The statement echoes a warning by Hammond in April that not all departments should expect budget increases, despite his assertion in the 2018 Budget that austerity was “coming to an end”.
Hammond’s Budget set out plans for 1.2% annual growth in day-to-day departmental spending between 2019-20 and 2023-24, but this figure drops to zero when the government’s five-year NHS spending pledge is accounted for.
The Treasury said today it would keep commitments to increase spending on overseas aid and defence, meaning other departments will likely need to find savings.
Last year Ben Zaranko, an economist at the Institute for Fiscal Studies, warned that Hammond’s indicative spending path meant the upcoming period “might still feel like austerity to those departments”.
Today Zaranko said it did not look like government plans to stick to these plans. “It is to be presumed that overall spending will be promised at a level above that implied by the provisional spending plans published by the previous Chancellor Philip Hammond alongside the March 2019 Spring Statement,” he said.
“This spending review looks likely to bring real budget increases for most major spending departments next year, but the outlook beyond that remains highly uncertain. A no deal Brexit could mean that this spending review will mark a pause to austerity, rather than an end.”

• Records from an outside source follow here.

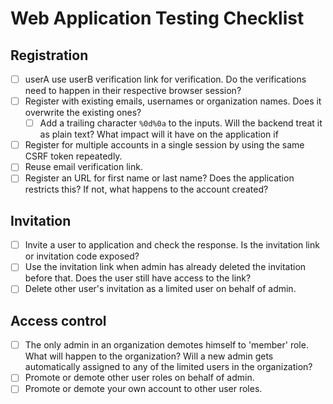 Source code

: # Web Application Testing Checklist

## Registration
- [ ] userA use userB verification link for verification. Do the verifications need to happen in their respective browser session?
- [ ] Register with existing emails, usernames or organization names. Does it overwrite the existing ones?
  - [ ] Add a trailing character `%0d%0a` to the inputs. Will the backend treat it as plain text? What impact will it have on the application if 
- [ ] Register for multiple accounts in a single session by using the same CSRF token repeatedly.
- [ ] Reuse email verification link.
- [ ] Register an URL for first name or last name? Does the application restricts this? If not, what happens to the account created?

## Invitation
- [ ] Invite a user to application and check the response. Is the invitation link or invitation code exposed?
- [ ] Use the invitation link when admin has already deleted the invitation before that. Does the user still have access to the link?
- [ ] Delete other user's invitation as a limited user on behalf of admin.

## Access control
- [ ] The only admin in an organization demotes himself to 'member' role. What will happen to the organization? Will a new admin gets automatically assigned to any of the limited users in the organization?
- [ ] Promote or demote other user roles on behalf of admin.
- [ ] Promote or demote your own account to other user roles.
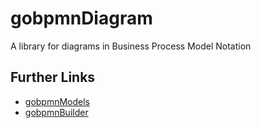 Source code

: # gobpmnDiagram

A library for diagrams in Business Process Model Notation

## Further Links

+ [gobpmnModels](https://github.com/deemount/gobpmnModels)
+ [gobpmnBuilder](https://github.com/deemount/gobpmnBuilder)
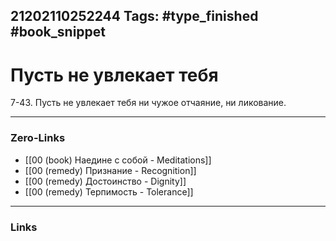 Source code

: 21202110252244
Tags: #type_finished #book_snippet 
---
# Пусть не увлекает тебя

 7-43. Пусть не увлекает тебя ни чужое отчаяние, ни ликование. 

---
### Zero-Links
 - [[00 (book) Наедине с собой - Meditations]]
 - [[00 (remedy) Признание - Recognition]]
 - [[00 (remedy) Достоинство - Dignity]]
 - [[00 (remedy) Терпимость - Tolerance]]
---
### Links
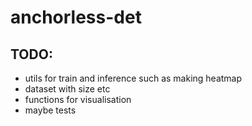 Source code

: # anchorless-det

## TODO:
* utils for train and inference such as making heatmap
* dataset with size etc
* functions for visualisation
* maybe tests
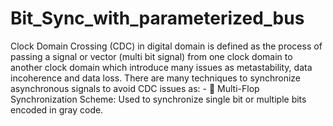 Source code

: # Bit_Sync_with_parameterized_bus
Clock Domain Crossing (CDC) in digital domain is defined as the process of passing a signal or vector (multi bit signal) from one clock domain to another clock domain which introduce many issues as metastability, data incoherence and data loss. There are many techniques to synchronize asynchronous signals to avoid CDC issues as: -  Multi-Flop Synchronization Scheme: Used to synchronize single bit or multiple bits encoded in gray code.
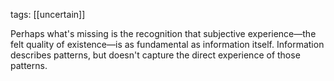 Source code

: tags: [[uncertain]]

Perhaps what's missing is the recognition that subjective experience—the felt quality of existence—is as fundamental as information itself. Information describes patterns, but doesn't capture the direct experience of those patterns. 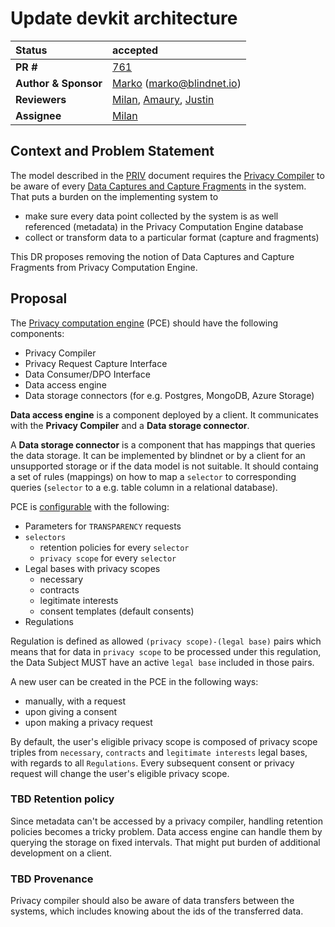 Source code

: # Update devkit architecture

| Status      | accepted |
| :---------- | :-------------------------------------------------------------------------------------- |
| **PR #**    | [761](https://github.com/blindnet-io/product-management/pull/761/) |
| **Author & Sponsor** | [Marko](https://github.com/m4rk055) (marko@blindnet.io) |
| **Reviewers** | [Milan](https://github.com/milstan), [Amaury](https://github.com/TheKinrar), [Justin](https://github.com/jboileau99) |
| **Assignee** | [Milan](https://github.com/milstan) |

## Context and Problem Statement

The model described in the [PRIV](https://github.com/blindnet-io/product-management/blob/devkit-schemas/refs/schemas/priv/RFC-PRIV.md) document requires the [Privacy Compiler](https://github.com/blindnet-io/product-management/tree/main/refs/high-level-architecture#privacy-compiler) to be aware of every [Data Captures and Capture Fragments](https://github.com/blindnet-io/product-management/tree/main/refs/high-level-architecture#privacy-compiler) in the system.
That puts a burden on the implementing system to
- make sure every data point collected by the system is as well referenced (metadata) in the Privacy Computation Engine database
- collect or transform data to a particular format (capture and fragments)

This DR proposes removing the notion of Data Captures and Capture Fragments from Privacy Computation Engine.

## Proposal

The [Privacy computation engine](https://github.com/blindnet-io/product-management/tree/main/refs/high-level-architecture#privacy-computation-engine) (PCE) should have the following components:
- Privacy Compiler
- Privacy Request Capture Interface
- Data Consumer/DPO Interface
- Data access engine
- Data storage connectors (for e.g. Postgres, MongoDB, Azure Storage)

**Data access engine** is a component deployed by a client. It communicates with the **Privacy Compiler** and a **Data storage connector**.

A **Data storage connector** is a component that has mappings that queries the data storage. It can be implemented by blindnet or by a client for an unsupported storage or if the data model is not suitable.
It should containg a set of rules (mappings) on how to map a `selector` to corresponding queries (`selector` to a e.g. table column in a relational database). 

PCE is [configurable](https://github.com/blindnet-io/product-management/blob/2645056f4477a93b5a6635129c77a3e7fe4d9a9b/refs/schemas/priv/expected-behavior.md#configuration-and-prerequisites) with the following:
- Parameters for `TRANSPARENCY` requests
- `selectors`
  - retention policies for every `selector`
  - `privacy scope` for every `selector`
- Legal bases with privacy scopes
  - necessary
  - contracts
  - legitimate interests
  - consent templates (default consents)
- Regulations

Regulation is defined as allowed `(privacy scope)-(legal base)` pairs which means that for data in `privacy scope` to be processed under this regulation, the Data Subject MUST have an active `legal base` included in those pairs.

A new user can be created in the PCE in the following ways:
- manually, with a request
- upon giving a consent
- upon making a privacy request

By default, the user's eligible privacy scope is composed of privacy scope triples from `necessary`, `contracts` and `legitimate interests` legal bases, with regards to all `Regulations`. Every subsequent consent or privacy request will change the user's eligible privacy scope.

### TBD Retention policy

Since metadata can't be accessed by a privacy compiler, handling retention policies becomes a tricky problem.
Data access engine can handle them by querying the storage on fixed intervals. That might put burden of additional development on a client.

### TBD Provenance

Privacy compiler should also be aware of data transfers between the systems, which includes knowing about the ids of the transferred data.

###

Responding to the announcement, Prospect deputy general secretary Garry Graham said the one-year round would “do little to enable organisations to plan and address some of the fundamental challenges that will face the country”.

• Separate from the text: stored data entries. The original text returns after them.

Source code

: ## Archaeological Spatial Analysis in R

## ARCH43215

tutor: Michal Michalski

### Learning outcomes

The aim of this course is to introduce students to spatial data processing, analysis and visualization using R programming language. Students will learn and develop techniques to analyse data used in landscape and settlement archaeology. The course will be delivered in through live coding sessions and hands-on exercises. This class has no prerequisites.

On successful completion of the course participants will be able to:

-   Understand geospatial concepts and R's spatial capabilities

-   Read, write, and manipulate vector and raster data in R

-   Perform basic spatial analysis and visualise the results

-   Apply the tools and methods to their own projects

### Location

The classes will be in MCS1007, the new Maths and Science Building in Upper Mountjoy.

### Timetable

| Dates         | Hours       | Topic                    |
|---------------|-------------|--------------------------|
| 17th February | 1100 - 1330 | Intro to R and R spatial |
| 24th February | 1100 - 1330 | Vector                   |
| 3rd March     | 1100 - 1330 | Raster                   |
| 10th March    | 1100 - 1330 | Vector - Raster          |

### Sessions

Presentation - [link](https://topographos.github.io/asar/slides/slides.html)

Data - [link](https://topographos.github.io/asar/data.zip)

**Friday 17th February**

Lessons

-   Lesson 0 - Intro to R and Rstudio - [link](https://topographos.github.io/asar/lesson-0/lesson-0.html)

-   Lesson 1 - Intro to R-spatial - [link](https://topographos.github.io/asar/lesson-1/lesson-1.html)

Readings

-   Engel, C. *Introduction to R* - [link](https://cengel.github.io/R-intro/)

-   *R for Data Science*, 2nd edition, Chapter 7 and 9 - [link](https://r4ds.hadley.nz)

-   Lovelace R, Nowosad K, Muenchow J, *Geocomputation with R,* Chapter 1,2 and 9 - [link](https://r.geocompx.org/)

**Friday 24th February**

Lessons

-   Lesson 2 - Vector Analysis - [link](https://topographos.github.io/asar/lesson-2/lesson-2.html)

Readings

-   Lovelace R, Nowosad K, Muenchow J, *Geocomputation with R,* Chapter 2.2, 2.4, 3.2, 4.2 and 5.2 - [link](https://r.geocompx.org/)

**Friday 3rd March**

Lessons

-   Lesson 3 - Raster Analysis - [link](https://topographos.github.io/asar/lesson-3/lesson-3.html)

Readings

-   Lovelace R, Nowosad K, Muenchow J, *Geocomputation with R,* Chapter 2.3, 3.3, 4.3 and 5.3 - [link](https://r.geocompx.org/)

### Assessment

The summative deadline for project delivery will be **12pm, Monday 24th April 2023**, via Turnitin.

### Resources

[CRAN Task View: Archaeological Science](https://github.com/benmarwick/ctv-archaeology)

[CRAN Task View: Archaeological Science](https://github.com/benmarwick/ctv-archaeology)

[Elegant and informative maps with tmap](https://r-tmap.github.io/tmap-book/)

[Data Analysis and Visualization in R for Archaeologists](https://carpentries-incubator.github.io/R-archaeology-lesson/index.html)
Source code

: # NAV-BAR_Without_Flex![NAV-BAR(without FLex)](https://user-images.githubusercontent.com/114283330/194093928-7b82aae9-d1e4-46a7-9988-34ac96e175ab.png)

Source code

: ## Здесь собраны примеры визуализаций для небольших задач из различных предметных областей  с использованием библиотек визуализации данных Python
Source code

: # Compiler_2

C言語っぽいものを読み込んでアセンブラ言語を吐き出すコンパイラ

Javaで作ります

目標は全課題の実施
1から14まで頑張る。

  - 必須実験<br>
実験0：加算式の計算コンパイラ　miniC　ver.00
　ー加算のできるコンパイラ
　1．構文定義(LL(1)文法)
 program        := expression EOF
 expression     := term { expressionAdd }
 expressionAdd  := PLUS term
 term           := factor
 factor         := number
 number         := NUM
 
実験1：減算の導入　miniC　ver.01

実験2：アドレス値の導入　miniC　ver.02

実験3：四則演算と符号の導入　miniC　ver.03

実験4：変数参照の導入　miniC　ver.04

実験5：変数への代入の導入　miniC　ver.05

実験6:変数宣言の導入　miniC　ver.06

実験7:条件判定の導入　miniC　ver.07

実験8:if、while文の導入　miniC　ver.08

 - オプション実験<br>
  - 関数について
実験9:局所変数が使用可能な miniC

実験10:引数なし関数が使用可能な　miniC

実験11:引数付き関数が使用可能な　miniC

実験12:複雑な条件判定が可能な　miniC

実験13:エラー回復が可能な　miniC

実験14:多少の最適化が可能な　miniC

He said civil service pay was just one area where long-term funding clarity was needed. “This is not fair or sustainable, particularly at a time when there has not been a government in peace time so reliant on the civil service,” Graham said.
Graham’s comments echoed the warnings of several experts in recent years that departments need multi-year funding settlements to enable them to deliver services effectively.
Anita Charlesworth, director of research and economics at the independent charity the Health Foundation told CSW earlier this year that a lack of long-term financial certainty makes it difficult for hospitals to plan long-term capital projects, for example, which she said “pushes us to use the day-to-day spending badly”.
Martin Wheatley, a senior fellow at the Institute for Government and former Treasury and Cabinet Office official, told CSW earlier this year that a one-year review would be a “much more limited and non-strategic exercise” than Hammond had originally planned.